Privately Owned Devices

(29) University data must not be stored on privately owned or any non-university devices accessible to others.

(30) Confidential data must not be transferred to privately owned computing or storage devices without explicit authorisation from the appropriate system owner.

Security Incident Notification and Reporting

Notification of a Security Incident

(31) Once an incident is confirmed, the responsible officer must urgently undertake the following step, the Director, Cyber Security must be notified immediately.   The Director, Cyber Security will advise:

  1. the Vice President (Operations);
  2. relevant business units effected by the Security Incident;
  3. the University Legal Office if the security incident potentially breaches state, federal, or international law;
  4. where a third party may be effect, that effected third party;
  5. Where an incident pertains to unauthorised access or disclosure of personal information then the University’s Privacy Data Breach Response Process must be followed.

Reporting a Security Incident

(32) Investigations of a security incident are required to follow the steps outlined in the Security Incident Response Plan. A report detailing the incident is to be prepared for the Vice President (Operations). Once approved, this report should be presented to the appropriate Head of Work Unit or equivalent, including the following information, where possible:

  1. The overall nature of the security incident;
  2. A broad classification of the individuals involved in the incident (e.g., external client, privileged staff member);
  3. The computer systems that were affected;
  4. Specific details about the incident;
  5. The impact of the incident; and
  6. Potential strategies to prevent future incidents.
  7. Based on this report, the relevant Head of Work Unit or equivalent should take any corrective action as necessary. Additionally, if a significant IT risk is detected, it is the responsibility of the Vice President (Operations) to conduct a risk assessment as a component of the University's Risk Management Plan.

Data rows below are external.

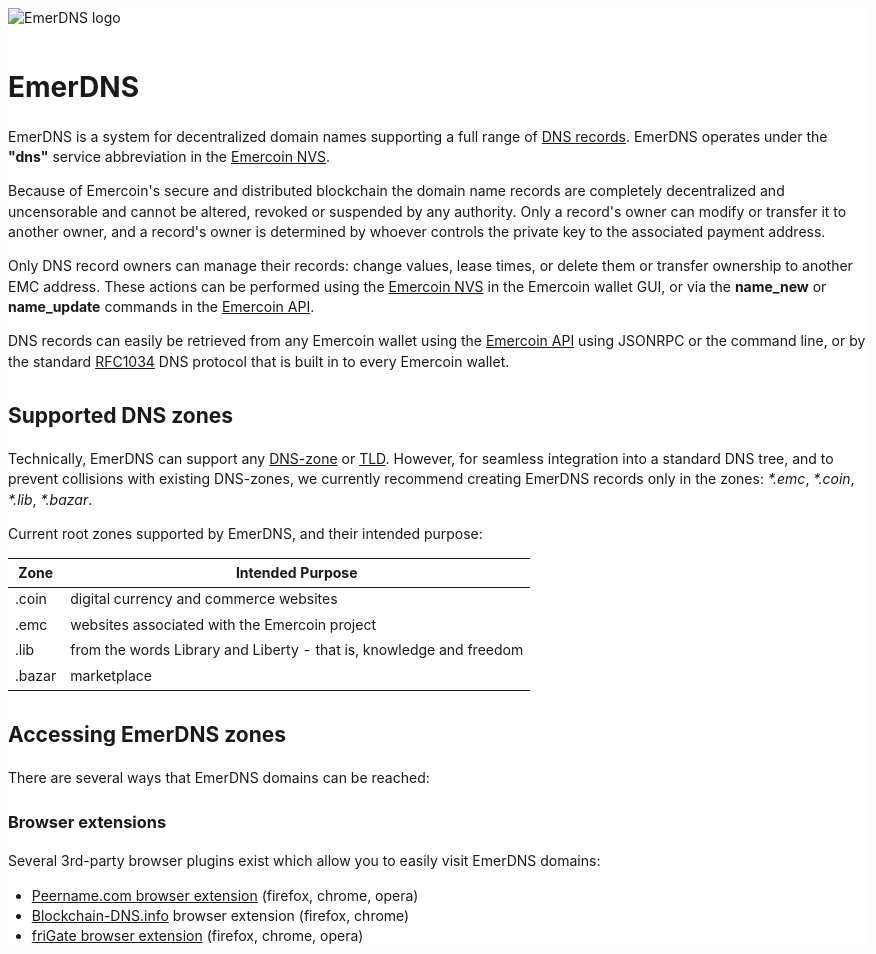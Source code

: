 <div class="boxOverflow">
  <img src="/images/EmerDNS_logo.png" alt="EmerDNS logo" width="256">
</div>

# EmerDNS

EmerDNS is a system for decentralized domain names supporting a full range of <a target="_blank" rel="nofollow" href="http://en.wikipedia.org/wiki/List_of_DNS_record_types">DNS records</a>. EmerDNS operates under the **"dns"** service abbreviation in the [Emercoin NVS](/en/blockchain-services/emernvs.md).

Because of Emercoin's secure and distributed blockchain the domain name records are completely decentralized and uncensorable and cannot be altered, revoked or suspended by any authority. Only a record's owner can modify or transfer it to another owner, and a record's owner is determined by whoever controls the private key to the associated payment address.

Only DNS record owners can manage their records: change values, lease times, or delete them or transfer ownership to another EMC address. These actions can be performed using the [Emercoin NVS](/en/blockchain-services/emernvs.md) in the Emercoin wallet GUI, or via the **name\_new** or **name\_update** commands in the [Emercoin API](/en/emercoin-api.md).

DNS records can easily be retrieved from any Emercoin wallet using the [Emercoin API](/en/emercoin-api.md) using JSONRPC or the command line, or by the standard <a target="_blank" rel="nofollow" href="https://www.ietf.org/rfc/rfc1034.txt">RFC1034</a> DNS protocol that is built in to every Emercoin wallet.

Supported DNS zones
-------------------
Technically, EmerDNS can support any <a target="_blank" rel="nofollow" href="https://en.wikipedia.org/wiki/DNS_zone">DNS-zone</a> or <a target="_blank" rel="nofollow" href="https://en.wikipedia.org/wiki/TLD">TLD</a>. However, for seamless integration into a standard DNS tree, and to prevent collisions with existing DNS-zones, we currently recommend creating EmerDNS records only in the zones: *\*.emc*, *\*.coin*, *\*.lib*, *\*.bazar*.

Current root zones supported by EmerDNS, and their intended purpose:

Zone     |Intended Purpose
-------- |---------------------------------------------------------------------
.coin    |digital currency and commerce websites
.emc     |websites associated with the Emercoin project
.lib     |from the words Library and Liberty - that is, knowledge and freedom
.bazar   |marketplace

Accessing EmerDNS zones
----------------------

There are several ways that EmerDNS domains can be reached:


### Browser extensions

Several 3rd-party browser plugins exist which allow you to easily visit EmerDNS domains:

-   <a target="_blank" rel="nofollow" href="https://peername.com/browser-extension">Peername.com browser extension</a> (firefox,
    chrome, opera)
-   <a target="_blank" rel="nofollow" href="https://blockchain-dns.info/">Blockchain-DNS.info</a> browser
    extension (firefox, chrome)
-   <a target="_blank" rel="nofollow" href="https://fri-gate.org/">friGate browser extension</a> (firefox,
    chrome, opera)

Awareness and Communication

(33) Upon starting employment, staff members must be informed that they are prohibited from disclosing any information accessible through their normal work activities. They should also be aware that seeking access to data not necessary for their job duties is not permitted.

(34) Students should be advised of their information security responsibilities at the start of their enrolment and reminded periodically thereafter.

Compliance

(35) Any breach of this Policy by staff or students that constitutes misconduct will be handled in accordance with the provisions of the Enterprise Agreement, Student Academic and Non-Academic Misconduct Rules or other University disciplinary processes, as relevant.